ASSIGNMENT: Extract, in full, the lines below, beginning at the first and ending with the line that contains "- Downloaded weekly". Pictures do not belong in the copy.

EXCERPTED RECORDS:

Content starts

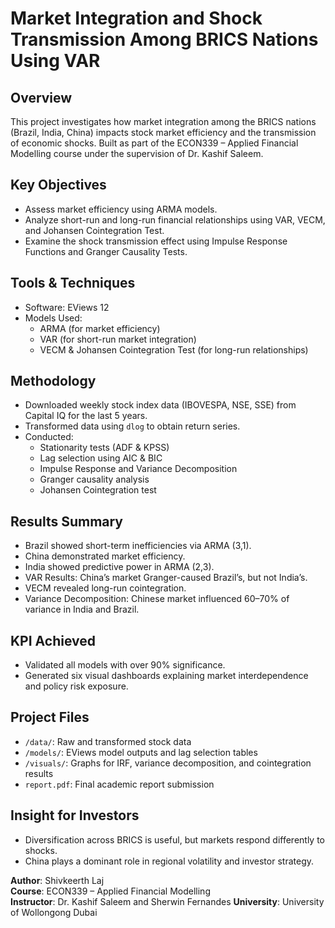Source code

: # Market Integration and Shock Transmission Among BRICS Nations Using VAR

## Overview
This project investigates how market integration among the BRICS nations (Brazil, India, China) impacts stock market efficiency and the transmission of economic shocks. Built as part of the ECON339 – Applied Financial Modelling course under the supervision of Dr. Kashif Saleem.

## Key Objectives
- Assess market efficiency using ARMA models.
- Analyze short-run and long-run financial relationships using VAR, VECM, and Johansen Cointegration Test.
- Examine the shock transmission effect using Impulse Response Functions and Granger Causality Tests.

## Tools & Techniques
- Software: EViews 12  
- Models Used:  
  - ARMA (for market efficiency)  
  - VAR (for short-run market integration)  
  - VECM & Johansen Cointegration Test (for long-run relationships)

## Methodology
- Downloaded weekly stock index data (IBOVESPA, NSE, SSE) from Capital IQ for the last 5 years.
- Transformed data using `dlog` to obtain return series.
- Conducted:
  - Stationarity tests (ADF & KPSS)
  - Lag selection using AIC & BIC
  - Impulse Response and Variance Decomposition
  - Granger causality analysis
  - Johansen Cointegration test

## Results Summary
- Brazil showed short-term inefficiencies via ARMA (3,1).
- China demonstrated market efficiency.
- India showed predictive power in ARMA (2,3).
- VAR Results: China’s market Granger-caused Brazil’s, but not India’s.
- VECM revealed long-run cointegration.
- Variance Decomposition: Chinese market influenced 60–70% of variance in India and Brazil.

## KPI Achieved
- Validated all models with over 90% significance.
- Generated six visual dashboards explaining market interdependence and policy risk exposure.

## Project Files
- `/data/`: Raw and transformed stock data
- `/models/`: EViews model outputs and lag selection tables
- `/visuals/`: Graphs for IRF, variance decomposition, and cointegration results
- `report.pdf`: Final academic report submission

## Insight for Investors
- Diversification across BRICS is useful, but markets respond differently to shocks.
- China plays a dominant role in regional volatility and investor strategy.


**Author**: Shivkeerth Laj  
**Course**: ECON339 – Applied Financial Modelling  
**Instructor**: Dr. Kashif Saleem  and Sherwin Fernandes
**University**: University of Wollongong Dubai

Content ends

ANSWER SPACE:
Source code

: # Market Integration and Shock Transmission Among BRICS Nations Using VAR

## Overview
This project investigates how market integration among the BRICS nations (Brazil, India, China) impacts stock market efficiency and the transmission of economic shocks. Built as part of the ECON339 – Applied Financial Modelling course under the supervision of Dr. Kashif Saleem.

## Key Objectives
- Assess market efficiency using ARMA models.
- Analyze short-run and long-run financial relationships using VAR, VECM, and Johansen Cointegration Test.
- Examine the shock transmission effect using Impulse Response Functions and Granger Causality Tests.

## Tools & Techniques
- Software: EViews 12  
- Models Used:  
  - ARMA (for market efficiency)  
  - VAR (for short-run market integration)  
  - VECM & Johansen Cointegration Test (for long-run relationships)

## Methodology
- Downloaded weekly stock index data (IBOVESPA, NSE, SSE) from Capital IQ for the last 5 years.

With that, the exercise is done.